Antye Guenther

  • Born: 1981
  • Country: The Netherlands
  • Discipline: Artist
  • Website:

Antye Guenther is a visual artist based in Rotterdam and currently an associate researcher at a.pass. She studied Photography and Free Arts at the Academy of Visual Arts in Leipzig and State Academy of Fine Arts in Karlsruhe (both Germany). She did her postgraduate year as an artist researcher at the Jan van Eyck Academy in Maastricht, the Netherlands. She received various grants, scholarships and residencies and her work was recently shown at the Kunsthalle Rostock, Science Gallery London, Fotomuseum Winterthur, Switerland and others.

Guenther’s artistic practice is theory based, but materially grounded, and deals with themes like (non)biological intelligence and supercomputing, enhancement and posthumanism, technological developments in neoliberal societies and science fiction. Being raised in Rostock, former East Germany, and Moscow, former Soviet Union, she is using her backgrounds in medicine, photography and in the military to investigate e.g. computer-brain-analogies, neuroimagery and scientific representations of cognitive processes, fantasies of self-optimisation and mind control.

Project in Arita

  • Period of Residency : June - August
  • Sponsor : Mondriaan Fund

As part of a project which Antye is pursuing together with the Neuroscience Department of Maastricht University in The Netherlands, her brain will be scanned and she will be given her MRI scan data. This data will be processed within a specific visualisation programme. She will use the imagery as well as the 3D reconstruction data as the source material to develop brain vases from fine porcelain.
The source material (brain data and imagery) will be transferred by hand into a positive form or by using 3D printing techniques. From this positive form plaster moulds need to be done. One challenging question will be to find ways to integrate the visual structures of the brain surface into a porcelain surface structure.

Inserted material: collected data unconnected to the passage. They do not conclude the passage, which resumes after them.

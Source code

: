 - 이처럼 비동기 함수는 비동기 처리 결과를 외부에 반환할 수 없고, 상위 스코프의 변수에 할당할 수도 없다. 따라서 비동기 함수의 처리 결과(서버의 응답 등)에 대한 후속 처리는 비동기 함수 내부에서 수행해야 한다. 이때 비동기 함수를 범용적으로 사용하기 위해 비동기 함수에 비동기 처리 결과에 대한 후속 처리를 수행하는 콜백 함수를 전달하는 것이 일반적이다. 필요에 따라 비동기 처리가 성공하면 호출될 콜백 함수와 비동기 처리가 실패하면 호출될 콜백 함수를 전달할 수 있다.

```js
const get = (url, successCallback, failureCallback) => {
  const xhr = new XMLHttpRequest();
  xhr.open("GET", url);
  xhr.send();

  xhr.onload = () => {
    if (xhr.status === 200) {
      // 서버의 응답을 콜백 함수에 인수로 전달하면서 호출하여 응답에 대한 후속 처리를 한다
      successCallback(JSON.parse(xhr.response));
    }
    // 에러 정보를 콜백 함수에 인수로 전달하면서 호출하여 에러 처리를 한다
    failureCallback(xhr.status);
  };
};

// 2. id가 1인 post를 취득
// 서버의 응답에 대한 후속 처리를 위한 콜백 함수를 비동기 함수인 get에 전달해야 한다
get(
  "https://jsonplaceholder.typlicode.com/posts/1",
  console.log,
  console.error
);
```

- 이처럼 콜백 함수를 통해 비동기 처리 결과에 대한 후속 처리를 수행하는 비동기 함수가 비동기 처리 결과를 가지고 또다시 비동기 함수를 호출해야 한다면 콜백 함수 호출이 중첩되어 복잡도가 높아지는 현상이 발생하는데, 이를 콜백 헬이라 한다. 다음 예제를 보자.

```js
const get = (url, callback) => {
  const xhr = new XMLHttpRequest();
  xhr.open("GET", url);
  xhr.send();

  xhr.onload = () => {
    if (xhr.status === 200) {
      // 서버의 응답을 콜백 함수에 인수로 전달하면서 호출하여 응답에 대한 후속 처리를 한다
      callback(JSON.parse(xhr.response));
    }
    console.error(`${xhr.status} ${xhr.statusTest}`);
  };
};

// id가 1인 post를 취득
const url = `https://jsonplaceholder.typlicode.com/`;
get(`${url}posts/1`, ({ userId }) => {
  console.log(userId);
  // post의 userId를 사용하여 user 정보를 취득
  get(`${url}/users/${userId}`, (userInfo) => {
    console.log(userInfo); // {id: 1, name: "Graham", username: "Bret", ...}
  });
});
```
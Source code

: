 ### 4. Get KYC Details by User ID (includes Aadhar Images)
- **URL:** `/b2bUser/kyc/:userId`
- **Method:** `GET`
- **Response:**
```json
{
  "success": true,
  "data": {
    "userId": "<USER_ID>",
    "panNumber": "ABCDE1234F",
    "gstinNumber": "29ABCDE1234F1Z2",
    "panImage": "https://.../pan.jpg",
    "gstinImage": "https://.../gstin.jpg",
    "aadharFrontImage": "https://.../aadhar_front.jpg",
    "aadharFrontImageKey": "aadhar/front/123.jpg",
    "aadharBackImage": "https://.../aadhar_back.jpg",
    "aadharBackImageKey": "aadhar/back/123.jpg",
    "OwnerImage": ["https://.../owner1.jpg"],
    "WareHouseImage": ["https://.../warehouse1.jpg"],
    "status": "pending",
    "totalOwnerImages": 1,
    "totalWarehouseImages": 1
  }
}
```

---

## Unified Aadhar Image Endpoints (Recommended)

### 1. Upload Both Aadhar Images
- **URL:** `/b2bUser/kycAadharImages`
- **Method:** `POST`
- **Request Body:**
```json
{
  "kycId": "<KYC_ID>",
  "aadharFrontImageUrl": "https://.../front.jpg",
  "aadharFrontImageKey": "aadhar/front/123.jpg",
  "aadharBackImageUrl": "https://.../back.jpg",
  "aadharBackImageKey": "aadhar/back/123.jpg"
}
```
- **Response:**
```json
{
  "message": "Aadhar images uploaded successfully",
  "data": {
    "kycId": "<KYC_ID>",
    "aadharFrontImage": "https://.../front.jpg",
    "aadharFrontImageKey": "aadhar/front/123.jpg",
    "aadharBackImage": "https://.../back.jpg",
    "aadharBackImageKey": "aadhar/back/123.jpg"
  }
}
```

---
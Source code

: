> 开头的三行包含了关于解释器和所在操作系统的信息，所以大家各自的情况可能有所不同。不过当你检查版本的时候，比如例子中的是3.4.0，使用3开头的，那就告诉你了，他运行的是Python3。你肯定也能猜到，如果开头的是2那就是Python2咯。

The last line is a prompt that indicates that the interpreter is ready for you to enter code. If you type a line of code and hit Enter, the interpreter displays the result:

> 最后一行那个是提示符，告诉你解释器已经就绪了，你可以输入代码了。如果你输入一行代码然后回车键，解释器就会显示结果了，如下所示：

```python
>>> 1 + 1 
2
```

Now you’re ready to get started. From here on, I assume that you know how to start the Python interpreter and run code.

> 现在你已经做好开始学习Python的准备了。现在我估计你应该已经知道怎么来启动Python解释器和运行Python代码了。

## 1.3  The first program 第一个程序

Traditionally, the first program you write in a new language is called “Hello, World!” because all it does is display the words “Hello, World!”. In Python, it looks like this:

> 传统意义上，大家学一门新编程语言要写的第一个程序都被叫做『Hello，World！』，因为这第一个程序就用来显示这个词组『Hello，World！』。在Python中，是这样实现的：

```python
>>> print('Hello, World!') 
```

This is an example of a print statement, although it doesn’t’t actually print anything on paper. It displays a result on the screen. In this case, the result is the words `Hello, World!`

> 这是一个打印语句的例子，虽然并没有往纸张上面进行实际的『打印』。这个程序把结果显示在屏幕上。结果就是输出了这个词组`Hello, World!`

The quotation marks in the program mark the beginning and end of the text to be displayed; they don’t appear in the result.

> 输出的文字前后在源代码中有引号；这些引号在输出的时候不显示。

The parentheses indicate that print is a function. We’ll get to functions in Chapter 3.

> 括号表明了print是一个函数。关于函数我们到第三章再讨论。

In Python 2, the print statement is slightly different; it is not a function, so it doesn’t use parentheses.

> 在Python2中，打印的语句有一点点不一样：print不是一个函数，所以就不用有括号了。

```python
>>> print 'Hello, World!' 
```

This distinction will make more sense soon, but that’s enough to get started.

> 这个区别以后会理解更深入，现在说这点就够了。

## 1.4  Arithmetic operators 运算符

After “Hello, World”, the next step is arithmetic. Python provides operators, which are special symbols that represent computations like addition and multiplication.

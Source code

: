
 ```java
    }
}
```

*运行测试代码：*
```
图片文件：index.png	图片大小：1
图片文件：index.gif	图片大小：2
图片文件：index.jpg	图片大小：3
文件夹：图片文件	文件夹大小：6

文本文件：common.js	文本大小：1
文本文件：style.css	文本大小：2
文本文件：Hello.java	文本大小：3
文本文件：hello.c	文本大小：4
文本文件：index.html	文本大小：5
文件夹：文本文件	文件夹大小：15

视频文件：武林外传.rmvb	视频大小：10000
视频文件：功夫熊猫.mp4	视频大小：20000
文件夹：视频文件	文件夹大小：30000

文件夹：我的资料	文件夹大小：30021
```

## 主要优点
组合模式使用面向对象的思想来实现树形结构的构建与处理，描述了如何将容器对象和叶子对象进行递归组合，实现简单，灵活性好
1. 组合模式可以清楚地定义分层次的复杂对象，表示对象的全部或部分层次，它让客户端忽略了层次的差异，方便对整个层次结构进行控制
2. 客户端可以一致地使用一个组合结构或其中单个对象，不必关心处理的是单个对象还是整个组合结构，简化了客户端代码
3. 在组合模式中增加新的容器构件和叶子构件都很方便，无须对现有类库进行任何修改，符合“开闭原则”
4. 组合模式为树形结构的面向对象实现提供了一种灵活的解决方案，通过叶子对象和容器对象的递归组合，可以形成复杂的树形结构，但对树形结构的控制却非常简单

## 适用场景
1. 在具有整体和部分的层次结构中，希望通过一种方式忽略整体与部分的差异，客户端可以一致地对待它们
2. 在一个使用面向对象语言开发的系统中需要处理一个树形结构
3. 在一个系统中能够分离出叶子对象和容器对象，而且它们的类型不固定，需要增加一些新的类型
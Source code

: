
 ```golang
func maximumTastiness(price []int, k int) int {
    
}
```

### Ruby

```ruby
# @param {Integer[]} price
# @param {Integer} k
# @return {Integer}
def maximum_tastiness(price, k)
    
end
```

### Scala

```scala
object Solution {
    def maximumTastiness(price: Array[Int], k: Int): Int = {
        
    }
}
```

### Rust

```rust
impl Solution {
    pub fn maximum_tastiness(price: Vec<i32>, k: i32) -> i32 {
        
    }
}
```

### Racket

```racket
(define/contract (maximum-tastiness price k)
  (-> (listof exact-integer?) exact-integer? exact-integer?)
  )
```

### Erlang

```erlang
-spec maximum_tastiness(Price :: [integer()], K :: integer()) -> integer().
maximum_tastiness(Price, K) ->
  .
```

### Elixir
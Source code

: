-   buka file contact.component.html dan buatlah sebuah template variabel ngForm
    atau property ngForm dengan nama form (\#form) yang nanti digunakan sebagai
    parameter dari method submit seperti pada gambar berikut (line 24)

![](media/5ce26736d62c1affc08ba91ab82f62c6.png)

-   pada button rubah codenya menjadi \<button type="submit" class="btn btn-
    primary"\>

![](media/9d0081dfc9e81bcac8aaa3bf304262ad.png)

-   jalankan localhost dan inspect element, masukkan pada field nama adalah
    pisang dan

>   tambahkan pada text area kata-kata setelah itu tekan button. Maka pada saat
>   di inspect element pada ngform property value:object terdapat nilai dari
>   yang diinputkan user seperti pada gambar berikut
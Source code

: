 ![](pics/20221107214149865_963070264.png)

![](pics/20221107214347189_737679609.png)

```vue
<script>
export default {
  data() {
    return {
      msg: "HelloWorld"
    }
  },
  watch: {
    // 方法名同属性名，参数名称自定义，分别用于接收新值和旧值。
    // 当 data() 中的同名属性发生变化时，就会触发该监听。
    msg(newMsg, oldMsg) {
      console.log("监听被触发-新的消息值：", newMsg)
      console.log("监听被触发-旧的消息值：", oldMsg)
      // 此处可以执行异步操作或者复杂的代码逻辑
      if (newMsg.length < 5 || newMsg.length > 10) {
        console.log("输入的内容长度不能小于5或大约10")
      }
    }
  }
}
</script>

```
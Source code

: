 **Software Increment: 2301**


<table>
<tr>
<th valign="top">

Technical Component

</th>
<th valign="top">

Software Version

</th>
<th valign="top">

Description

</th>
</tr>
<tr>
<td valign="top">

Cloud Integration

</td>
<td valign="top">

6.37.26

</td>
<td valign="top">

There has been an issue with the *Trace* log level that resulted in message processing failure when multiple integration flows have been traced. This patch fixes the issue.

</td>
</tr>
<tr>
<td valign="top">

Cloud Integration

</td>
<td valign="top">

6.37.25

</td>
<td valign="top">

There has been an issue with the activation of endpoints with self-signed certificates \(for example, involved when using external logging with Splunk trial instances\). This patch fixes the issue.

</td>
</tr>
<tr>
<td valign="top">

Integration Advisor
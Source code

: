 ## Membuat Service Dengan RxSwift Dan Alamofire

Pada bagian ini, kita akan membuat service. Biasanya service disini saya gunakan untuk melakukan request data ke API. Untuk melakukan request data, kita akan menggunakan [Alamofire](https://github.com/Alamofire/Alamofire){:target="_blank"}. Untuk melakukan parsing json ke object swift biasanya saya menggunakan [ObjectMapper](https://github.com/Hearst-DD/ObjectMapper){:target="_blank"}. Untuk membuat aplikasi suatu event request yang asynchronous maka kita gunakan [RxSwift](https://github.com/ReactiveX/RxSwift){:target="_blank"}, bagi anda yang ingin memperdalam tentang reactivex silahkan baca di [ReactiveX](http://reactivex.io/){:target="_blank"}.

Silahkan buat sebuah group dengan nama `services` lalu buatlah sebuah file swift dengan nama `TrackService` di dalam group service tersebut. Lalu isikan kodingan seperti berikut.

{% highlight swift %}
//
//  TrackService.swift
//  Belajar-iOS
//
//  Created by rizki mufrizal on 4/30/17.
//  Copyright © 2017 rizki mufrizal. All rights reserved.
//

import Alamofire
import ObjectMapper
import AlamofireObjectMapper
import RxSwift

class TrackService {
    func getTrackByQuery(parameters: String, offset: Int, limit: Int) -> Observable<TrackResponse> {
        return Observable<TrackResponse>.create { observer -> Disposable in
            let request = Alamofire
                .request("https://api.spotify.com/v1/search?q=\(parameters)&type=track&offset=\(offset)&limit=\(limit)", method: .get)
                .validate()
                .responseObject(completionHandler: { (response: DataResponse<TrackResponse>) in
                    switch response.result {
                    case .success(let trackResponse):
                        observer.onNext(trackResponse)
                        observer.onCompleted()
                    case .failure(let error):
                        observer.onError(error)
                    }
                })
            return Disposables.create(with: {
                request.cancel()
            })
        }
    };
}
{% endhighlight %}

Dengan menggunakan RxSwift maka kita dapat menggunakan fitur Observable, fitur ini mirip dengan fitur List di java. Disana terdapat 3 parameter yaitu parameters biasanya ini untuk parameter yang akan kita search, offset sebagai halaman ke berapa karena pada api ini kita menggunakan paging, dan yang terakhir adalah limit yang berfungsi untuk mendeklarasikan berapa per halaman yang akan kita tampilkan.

It is not only Arita's distinct and breathtaking ceramic traditions that she is interested in to discover more closely. As her artistic practice is dealing with questions around technology, posthumanism, science fiction and fictionality of science, she also aims to find out more about Japan's fundamentally different approaches towards technology. This is said to stem from the Shinto philosophy, which facilitates the particular relationship that Japanese society has with technology and technological progress. Yet, is this really true, or merely a western projection?